* YOUR GOAL
Please give back the listing exactly as it reads.

* EXCERPTED RECORDS

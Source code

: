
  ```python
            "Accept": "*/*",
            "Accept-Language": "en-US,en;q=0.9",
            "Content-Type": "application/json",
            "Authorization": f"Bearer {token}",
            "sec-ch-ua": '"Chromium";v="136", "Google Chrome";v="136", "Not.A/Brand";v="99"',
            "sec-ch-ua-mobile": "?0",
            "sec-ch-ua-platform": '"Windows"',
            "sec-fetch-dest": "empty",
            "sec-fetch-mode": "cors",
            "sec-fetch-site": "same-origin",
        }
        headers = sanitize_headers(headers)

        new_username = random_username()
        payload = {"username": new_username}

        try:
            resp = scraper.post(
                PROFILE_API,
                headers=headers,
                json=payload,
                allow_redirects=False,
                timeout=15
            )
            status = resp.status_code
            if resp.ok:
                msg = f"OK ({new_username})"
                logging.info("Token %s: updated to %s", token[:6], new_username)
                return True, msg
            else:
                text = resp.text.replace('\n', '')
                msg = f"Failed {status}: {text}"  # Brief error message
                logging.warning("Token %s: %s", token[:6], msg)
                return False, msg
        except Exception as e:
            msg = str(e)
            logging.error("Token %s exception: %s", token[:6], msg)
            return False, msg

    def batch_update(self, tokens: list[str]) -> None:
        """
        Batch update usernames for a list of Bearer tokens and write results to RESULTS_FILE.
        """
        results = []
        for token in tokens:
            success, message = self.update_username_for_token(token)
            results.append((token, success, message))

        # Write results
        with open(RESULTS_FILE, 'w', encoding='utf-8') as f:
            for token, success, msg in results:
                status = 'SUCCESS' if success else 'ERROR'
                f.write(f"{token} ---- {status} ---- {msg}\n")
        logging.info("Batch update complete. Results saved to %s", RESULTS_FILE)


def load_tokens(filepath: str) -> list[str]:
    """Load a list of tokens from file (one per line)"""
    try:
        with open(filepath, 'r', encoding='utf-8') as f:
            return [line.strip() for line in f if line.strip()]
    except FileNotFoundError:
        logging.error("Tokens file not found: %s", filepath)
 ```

* REPLY
Source code

:
  ```python
            "Accept": "*/*",
            "Accept-Language": "en-US,en;q=0.9",
            "Content-Type": "application/json",
            "Authorization": f"Bearer {token}",
            "sec-ch-ua": '"Chromium";v="136", "Google Chrome";v="136", "Not.A/Brand";v="99"',
            "sec-ch-ua-mobile": "?0",
            "sec-ch-ua-platform": '"Windows"',
            "sec-fetch-dest": "empty",
            "sec-fetch-mode": "cors",
            "sec-fetch-site": "same-origin",
        }
        headers = sanitize_headers(headers)

        new_username = random_username()
        payload = {"username": new_username}

        try:
            resp = scraper.post(
                PROFILE_API,
                headers=headers,
                json=payload,
                allow_redirects=False,
                timeout=15
            )
            status = resp.status_code
            if resp.ok:
                msg = f"OK ({new_username})"
                logging.info("Token %s: updated to %s", token[:6], new_username)
                return True, msg
            else:
                text = resp.text.replace('\n', '')
                msg = f"Failed {status}: {text}"  # Brief error message
                logging.warning("Token %s: %s", token[:6], msg)
                return False, msg
        except Exception as e:
            msg = str(e)
            logging.error("Token %s exception: %s", token[:6], msg)
            return False, msg

    def batch_update(self, tokens: list[str]) -> None:
        """
        Batch update usernames for a list of Bearer tokens and write results to RESULTS_FILE.
        """
        results = []
        for token in tokens:
            success, message = self.update_username_for_token(token)
            results.append((token, success, message))

        # Write results
        with open(RESULTS_FILE, 'w', encoding='utf-8') as f:
            for token, success, msg in results:
                status = 'SUCCESS' if success else 'ERROR'
                f.write(f"{token} ---- {status} ---- {msg}\n")
        logging.info("Batch update complete. Results saved to %s", RESULTS_FILE)


def load_tokens(filepath: str) -> list[str]:
    """Load a list of tokens from file (one per line)"""
    try:
        with open(filepath, 'r', encoding='utf-8') as f:
            return [line.strip() for line in f if line.strip()]
    except FileNotFoundError:
        logging.error("Tokens file not found: %s", filepath)
 ```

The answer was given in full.